Na avaliação de especialistas, é cedo para suspender o racionamento em razão da seca que se aproxima. O professor do Departamento de Engenharia Civil e Ambiental da Universidade de Brasília (UnB) Sergio Koide avalia que, ao acabar com o rodízio no fornecimento, a tendência é de que o consumo de água aumente. “O que faz nos lembrar que estamos na crise hídrica é a notícia, toda semana, dos cortes. Na hora em que isso não ocorrer mais, é natural que as pessoas fiquem menos preocupadas”, explica.

Segundo ele,  é necessário que se aguarde o fim do período chuvoso para analisar o comportamento dos rios e, só depois, tomar uma atitude em relação ao racionamento. “Nada pior do que suspender a medida e, depois, ter de retomá-la. A ideia é que os dois reservatórios estejam com água para ser utilizada no período seco. Quando parar de chover é que se terá uma análise do que os rios estão trazendo para as barragens. Só depois desse balanço é que dá para saber se o cenário é propício”, alerta.

Para a professora do Departamento de Geografia da UnB Marília Luiza Peluso, uma ideia seria reduzir o tempo do racionamento para cada duas semanas, mas não acabar com a medida. “Muita propaganda do uso consciente deve trazer o alerta para a população de que, mesmo com as chuvas, não se utilize água mais do que o necessário. A economia é muito importante, porque nós não sabemos como será o período da seca. Por pelo menos quatro meses, teremos pouca ou nenhuma chuva”, ressalta.

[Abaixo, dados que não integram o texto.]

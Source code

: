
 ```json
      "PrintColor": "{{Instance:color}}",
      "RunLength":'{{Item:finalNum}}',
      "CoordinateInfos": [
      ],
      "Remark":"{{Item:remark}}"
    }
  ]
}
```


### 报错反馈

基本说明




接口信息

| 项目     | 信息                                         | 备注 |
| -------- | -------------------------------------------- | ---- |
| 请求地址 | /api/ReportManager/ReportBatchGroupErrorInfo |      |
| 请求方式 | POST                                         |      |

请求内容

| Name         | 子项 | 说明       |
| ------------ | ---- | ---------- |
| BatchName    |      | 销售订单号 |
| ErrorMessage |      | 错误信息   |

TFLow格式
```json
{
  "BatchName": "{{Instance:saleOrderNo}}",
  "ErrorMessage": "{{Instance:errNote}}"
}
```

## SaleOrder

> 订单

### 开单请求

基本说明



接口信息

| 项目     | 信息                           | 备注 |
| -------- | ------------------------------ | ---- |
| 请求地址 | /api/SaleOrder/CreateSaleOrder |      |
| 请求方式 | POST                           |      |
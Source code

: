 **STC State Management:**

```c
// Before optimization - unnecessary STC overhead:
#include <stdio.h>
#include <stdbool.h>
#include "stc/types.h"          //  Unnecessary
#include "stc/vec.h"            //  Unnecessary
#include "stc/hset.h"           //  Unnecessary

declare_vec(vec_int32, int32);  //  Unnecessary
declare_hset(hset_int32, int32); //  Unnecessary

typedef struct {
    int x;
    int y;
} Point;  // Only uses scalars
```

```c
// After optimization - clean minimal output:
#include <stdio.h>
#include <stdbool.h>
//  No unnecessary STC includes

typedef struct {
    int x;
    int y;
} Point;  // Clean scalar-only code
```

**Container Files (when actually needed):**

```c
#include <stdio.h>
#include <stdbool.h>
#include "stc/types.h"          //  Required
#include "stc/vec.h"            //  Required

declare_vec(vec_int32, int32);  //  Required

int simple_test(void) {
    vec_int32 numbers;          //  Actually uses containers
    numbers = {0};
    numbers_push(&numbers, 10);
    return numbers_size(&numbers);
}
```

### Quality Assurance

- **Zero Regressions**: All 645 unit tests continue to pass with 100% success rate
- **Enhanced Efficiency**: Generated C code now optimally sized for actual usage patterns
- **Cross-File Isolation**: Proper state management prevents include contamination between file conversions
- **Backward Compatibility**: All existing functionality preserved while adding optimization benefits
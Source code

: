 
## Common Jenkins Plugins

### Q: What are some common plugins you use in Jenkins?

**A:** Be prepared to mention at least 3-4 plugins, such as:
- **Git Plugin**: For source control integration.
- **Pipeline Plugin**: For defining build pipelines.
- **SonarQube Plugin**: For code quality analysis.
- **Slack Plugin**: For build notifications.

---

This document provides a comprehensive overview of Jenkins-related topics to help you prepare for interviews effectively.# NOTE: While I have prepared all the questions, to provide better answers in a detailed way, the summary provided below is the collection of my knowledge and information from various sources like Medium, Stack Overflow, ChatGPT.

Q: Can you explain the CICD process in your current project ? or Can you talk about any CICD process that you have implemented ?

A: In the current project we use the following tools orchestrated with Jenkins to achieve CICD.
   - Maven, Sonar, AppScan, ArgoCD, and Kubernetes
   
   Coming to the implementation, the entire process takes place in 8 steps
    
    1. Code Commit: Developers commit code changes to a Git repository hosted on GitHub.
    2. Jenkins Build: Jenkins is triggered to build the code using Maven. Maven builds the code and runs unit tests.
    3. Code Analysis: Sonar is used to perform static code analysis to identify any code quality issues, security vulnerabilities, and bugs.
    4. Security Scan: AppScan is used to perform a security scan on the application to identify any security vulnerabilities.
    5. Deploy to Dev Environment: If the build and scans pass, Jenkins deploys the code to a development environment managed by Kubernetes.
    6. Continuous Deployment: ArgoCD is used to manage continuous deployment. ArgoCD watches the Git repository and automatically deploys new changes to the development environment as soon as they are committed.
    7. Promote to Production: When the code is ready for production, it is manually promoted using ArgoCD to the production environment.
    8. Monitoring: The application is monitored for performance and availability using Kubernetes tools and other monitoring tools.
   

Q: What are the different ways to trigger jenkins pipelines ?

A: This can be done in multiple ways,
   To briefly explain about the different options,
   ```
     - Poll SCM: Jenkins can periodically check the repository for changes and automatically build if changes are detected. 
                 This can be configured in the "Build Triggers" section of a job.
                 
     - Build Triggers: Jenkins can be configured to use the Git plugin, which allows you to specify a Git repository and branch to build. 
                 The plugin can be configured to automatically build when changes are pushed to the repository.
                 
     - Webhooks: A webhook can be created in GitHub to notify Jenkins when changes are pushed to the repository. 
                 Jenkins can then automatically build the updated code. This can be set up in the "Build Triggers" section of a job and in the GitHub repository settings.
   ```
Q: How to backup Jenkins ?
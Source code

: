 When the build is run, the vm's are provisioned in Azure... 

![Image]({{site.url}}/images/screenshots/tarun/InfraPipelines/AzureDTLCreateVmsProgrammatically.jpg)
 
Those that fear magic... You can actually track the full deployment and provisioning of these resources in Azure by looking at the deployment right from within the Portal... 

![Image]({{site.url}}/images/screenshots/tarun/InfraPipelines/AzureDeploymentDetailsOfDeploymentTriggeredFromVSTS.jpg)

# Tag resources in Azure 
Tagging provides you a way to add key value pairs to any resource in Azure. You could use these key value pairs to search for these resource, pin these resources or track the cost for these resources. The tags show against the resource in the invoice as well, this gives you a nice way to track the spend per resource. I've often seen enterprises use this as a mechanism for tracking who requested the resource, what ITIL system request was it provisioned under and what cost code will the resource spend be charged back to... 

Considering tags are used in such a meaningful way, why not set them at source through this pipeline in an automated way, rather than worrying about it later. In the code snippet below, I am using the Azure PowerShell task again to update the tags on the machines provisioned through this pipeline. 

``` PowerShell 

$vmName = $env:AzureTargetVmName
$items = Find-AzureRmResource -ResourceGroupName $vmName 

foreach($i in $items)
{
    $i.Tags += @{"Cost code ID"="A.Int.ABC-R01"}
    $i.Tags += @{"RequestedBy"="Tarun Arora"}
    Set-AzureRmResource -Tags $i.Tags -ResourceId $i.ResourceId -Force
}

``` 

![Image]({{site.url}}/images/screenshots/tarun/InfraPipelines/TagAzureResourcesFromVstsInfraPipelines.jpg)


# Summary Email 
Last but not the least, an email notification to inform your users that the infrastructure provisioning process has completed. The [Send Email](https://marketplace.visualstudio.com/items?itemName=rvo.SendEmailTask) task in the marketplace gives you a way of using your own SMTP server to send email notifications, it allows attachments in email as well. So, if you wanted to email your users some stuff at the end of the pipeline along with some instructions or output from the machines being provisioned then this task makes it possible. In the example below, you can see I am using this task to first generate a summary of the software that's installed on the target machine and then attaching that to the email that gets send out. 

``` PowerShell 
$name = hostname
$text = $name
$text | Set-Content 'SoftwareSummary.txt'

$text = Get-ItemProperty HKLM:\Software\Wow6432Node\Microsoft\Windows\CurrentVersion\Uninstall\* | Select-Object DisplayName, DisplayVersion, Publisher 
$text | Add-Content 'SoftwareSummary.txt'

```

Segundo ela, com o assoreamento dos rios que abastecem os reservatórios, é possível que o nível da água reduza com a seca e com o fim do racionamento. “Choveu bastante neste ano, mas, de repente, isso não se repetirá nos próximos períodos. Não significa que, quando chover, os reservatórios voltarão a encher. Os rios precisam também ser recuperados para não superutilizar os poços artesianos”, afirma.